Report every line of the records that includes the word "hypertarget".

[Document images with source code]
◆ ◆ ◆ ◆ ◆ ◆ ◆
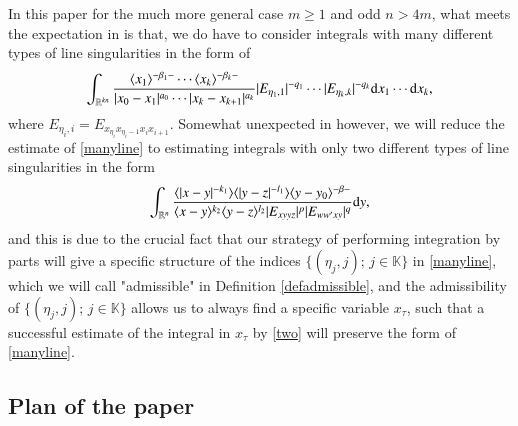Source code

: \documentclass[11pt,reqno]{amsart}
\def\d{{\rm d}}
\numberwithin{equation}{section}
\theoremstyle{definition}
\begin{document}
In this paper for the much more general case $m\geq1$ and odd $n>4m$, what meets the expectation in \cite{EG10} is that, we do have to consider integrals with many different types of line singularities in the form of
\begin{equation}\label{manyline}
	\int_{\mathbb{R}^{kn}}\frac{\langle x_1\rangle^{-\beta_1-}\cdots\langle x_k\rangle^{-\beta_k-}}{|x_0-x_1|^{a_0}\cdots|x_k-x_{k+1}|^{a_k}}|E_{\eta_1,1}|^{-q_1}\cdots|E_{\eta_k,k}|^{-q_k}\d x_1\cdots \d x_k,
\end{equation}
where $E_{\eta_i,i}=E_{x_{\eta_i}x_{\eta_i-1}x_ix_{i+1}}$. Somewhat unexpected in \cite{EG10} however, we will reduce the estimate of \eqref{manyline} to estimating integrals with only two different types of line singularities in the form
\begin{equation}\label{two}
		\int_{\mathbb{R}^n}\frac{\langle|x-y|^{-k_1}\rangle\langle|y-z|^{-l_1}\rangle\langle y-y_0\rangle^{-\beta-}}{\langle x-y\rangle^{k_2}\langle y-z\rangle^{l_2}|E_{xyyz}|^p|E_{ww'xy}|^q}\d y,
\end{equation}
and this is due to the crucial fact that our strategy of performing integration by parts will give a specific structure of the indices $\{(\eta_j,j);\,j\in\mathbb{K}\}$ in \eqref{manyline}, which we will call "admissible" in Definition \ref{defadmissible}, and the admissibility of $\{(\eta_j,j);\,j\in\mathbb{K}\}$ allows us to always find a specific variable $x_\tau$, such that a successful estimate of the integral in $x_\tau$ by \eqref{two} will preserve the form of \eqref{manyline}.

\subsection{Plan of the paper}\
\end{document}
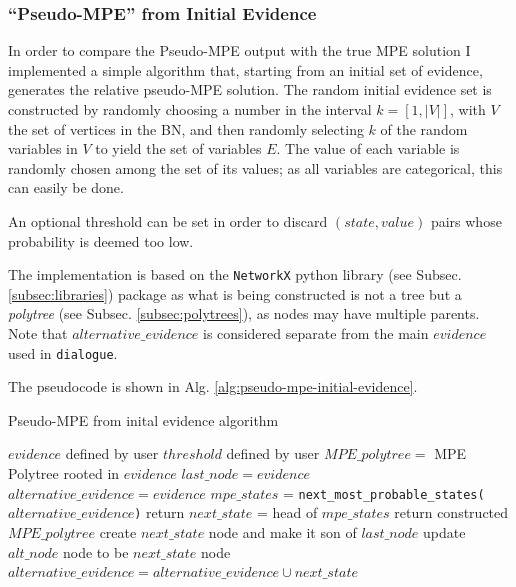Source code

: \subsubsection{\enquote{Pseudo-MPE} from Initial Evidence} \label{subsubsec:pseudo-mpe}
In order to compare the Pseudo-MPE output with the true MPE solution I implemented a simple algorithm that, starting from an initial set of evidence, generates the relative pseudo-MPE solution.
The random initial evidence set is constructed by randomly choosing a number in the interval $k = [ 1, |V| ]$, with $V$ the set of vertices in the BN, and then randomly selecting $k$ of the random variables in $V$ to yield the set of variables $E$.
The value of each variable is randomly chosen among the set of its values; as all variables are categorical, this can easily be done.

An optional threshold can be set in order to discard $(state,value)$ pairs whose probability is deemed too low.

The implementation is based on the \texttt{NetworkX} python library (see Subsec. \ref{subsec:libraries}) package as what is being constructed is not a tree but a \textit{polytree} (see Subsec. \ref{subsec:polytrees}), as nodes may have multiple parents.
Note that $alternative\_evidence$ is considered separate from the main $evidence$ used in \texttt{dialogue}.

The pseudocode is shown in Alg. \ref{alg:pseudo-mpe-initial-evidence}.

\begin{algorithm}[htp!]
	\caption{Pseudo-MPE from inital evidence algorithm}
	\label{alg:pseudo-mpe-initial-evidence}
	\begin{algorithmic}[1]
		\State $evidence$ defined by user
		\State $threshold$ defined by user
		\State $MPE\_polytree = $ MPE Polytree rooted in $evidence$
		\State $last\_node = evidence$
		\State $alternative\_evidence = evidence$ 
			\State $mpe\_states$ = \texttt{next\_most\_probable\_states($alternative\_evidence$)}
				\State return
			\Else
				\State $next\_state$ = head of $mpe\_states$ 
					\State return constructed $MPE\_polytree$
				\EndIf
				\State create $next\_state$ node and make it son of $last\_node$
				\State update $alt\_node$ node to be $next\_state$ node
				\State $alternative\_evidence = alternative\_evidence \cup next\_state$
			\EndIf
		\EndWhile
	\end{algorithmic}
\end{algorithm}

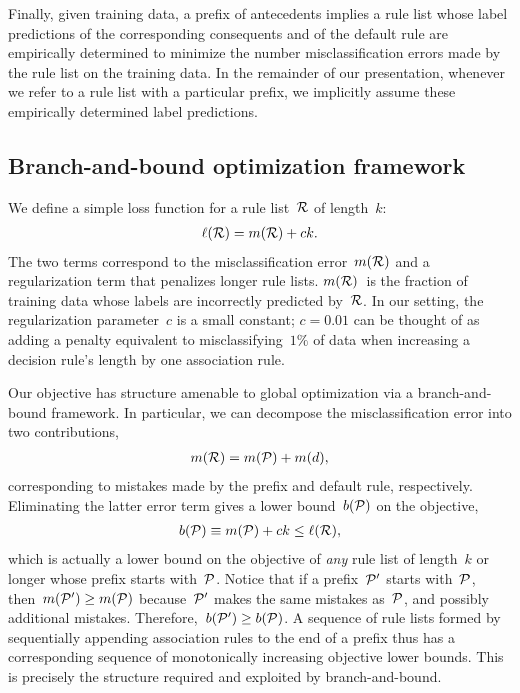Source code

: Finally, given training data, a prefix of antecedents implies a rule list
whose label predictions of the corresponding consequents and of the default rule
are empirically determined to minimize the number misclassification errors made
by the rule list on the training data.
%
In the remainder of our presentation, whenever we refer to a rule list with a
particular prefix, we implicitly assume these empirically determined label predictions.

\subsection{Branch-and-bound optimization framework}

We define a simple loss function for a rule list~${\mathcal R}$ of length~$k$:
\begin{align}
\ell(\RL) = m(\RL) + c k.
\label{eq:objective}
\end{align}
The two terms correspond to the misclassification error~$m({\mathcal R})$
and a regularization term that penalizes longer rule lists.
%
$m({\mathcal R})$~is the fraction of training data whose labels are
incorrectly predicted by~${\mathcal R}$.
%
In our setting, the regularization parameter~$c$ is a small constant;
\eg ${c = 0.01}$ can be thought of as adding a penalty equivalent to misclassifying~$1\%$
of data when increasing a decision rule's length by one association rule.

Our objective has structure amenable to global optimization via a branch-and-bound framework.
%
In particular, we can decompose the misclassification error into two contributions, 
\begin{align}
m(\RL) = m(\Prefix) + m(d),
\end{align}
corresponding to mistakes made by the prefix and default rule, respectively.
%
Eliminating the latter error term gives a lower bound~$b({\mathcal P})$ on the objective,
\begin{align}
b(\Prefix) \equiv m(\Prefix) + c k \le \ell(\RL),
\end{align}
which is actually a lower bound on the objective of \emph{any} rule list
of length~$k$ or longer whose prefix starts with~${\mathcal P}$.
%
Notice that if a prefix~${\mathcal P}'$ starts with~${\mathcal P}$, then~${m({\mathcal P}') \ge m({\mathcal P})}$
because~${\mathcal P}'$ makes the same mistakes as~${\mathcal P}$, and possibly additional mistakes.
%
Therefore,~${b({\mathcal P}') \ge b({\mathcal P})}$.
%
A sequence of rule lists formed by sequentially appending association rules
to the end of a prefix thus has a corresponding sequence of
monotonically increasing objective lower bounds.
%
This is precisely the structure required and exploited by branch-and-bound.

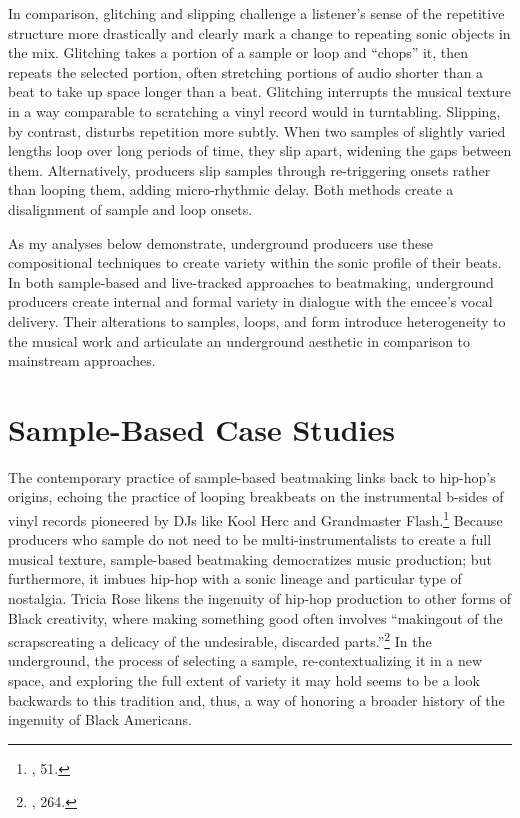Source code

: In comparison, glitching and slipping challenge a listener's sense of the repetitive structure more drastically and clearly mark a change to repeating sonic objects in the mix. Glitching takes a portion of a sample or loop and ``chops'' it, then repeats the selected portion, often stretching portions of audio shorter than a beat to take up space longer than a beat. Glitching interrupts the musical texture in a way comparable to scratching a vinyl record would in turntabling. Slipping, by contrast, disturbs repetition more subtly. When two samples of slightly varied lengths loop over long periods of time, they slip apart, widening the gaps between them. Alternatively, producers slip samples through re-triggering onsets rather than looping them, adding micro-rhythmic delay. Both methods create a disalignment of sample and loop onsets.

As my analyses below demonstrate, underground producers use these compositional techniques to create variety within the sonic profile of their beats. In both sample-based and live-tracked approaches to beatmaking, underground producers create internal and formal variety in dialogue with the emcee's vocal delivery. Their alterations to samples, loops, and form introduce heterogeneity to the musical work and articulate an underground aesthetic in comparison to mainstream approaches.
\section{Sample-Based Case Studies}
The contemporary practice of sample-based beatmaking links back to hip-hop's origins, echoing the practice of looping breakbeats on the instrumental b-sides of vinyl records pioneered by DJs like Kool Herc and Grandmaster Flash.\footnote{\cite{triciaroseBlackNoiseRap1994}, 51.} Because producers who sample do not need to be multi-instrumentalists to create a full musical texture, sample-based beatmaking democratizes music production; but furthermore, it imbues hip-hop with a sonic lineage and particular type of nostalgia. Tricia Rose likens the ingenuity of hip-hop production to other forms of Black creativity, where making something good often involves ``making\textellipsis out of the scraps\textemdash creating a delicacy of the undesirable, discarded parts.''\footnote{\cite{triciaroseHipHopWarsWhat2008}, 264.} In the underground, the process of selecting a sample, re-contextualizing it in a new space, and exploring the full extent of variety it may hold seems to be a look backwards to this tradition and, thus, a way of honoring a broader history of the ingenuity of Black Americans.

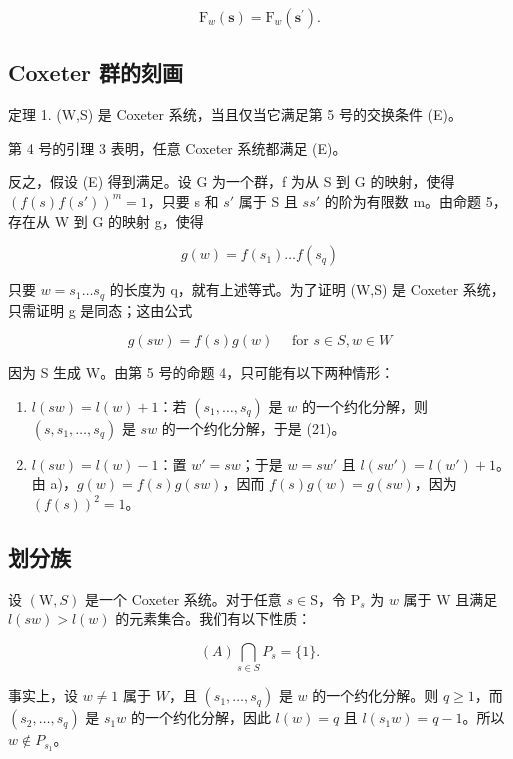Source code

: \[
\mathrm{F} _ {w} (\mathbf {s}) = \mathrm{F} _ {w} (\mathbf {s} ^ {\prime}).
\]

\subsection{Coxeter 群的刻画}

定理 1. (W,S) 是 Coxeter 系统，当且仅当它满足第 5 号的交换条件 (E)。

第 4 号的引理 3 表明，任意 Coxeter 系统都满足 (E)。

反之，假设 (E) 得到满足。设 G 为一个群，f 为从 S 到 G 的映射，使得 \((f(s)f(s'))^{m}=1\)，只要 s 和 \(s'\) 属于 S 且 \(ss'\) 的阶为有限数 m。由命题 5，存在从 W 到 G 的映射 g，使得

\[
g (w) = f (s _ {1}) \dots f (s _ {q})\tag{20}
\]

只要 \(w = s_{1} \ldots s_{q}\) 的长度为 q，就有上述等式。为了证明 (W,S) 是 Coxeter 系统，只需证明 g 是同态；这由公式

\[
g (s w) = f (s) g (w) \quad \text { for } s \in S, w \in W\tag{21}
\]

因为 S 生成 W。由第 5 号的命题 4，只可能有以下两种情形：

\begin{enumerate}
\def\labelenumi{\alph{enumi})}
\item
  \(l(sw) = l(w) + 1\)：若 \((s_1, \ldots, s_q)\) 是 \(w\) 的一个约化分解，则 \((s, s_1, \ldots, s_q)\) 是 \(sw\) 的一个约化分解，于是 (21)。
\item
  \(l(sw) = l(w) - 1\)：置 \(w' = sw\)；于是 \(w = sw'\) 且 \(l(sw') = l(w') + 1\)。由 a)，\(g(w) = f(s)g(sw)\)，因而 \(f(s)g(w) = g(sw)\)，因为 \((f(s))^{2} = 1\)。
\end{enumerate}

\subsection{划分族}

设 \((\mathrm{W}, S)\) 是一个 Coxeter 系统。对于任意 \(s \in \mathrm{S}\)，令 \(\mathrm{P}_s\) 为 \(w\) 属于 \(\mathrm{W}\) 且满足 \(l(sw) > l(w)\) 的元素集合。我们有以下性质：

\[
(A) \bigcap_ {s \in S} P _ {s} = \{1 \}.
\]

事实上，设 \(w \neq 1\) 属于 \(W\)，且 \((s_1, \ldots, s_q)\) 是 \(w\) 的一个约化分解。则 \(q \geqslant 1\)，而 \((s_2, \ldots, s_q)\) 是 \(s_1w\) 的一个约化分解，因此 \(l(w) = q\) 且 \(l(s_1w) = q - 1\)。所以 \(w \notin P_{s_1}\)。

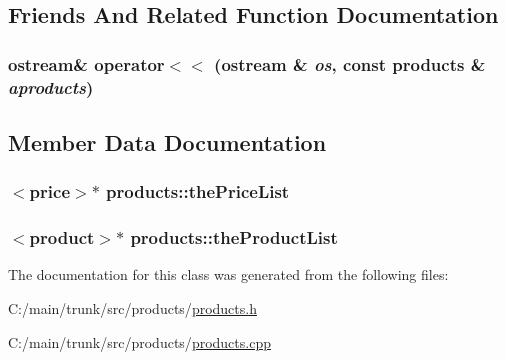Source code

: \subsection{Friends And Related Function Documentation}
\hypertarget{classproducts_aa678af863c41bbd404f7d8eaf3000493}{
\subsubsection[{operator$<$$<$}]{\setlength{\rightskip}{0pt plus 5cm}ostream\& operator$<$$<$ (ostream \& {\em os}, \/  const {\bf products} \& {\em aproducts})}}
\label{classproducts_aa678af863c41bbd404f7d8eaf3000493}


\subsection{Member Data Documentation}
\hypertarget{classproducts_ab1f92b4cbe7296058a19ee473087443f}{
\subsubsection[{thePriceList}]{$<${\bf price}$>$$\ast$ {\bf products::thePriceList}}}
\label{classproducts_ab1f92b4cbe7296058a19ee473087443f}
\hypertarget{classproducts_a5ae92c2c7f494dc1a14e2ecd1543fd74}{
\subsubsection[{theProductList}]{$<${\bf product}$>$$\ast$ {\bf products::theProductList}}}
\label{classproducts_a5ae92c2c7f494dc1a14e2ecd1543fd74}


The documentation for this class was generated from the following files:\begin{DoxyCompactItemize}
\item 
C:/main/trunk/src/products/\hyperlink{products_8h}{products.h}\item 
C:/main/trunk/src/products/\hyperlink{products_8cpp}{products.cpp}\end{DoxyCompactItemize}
◆ ◆ ◆ ◆ ◆ ◆ ◆
## Solution
\hypertarget{classproducts_aa678af863c41bbd404f7d8eaf3000493}{
\hypertarget{classproducts_ab1f92b4cbe7296058a19ee473087443f}{
\hypertarget{classproducts_a5ae92c2c7f494dc1a14e2ecd1543fd74}{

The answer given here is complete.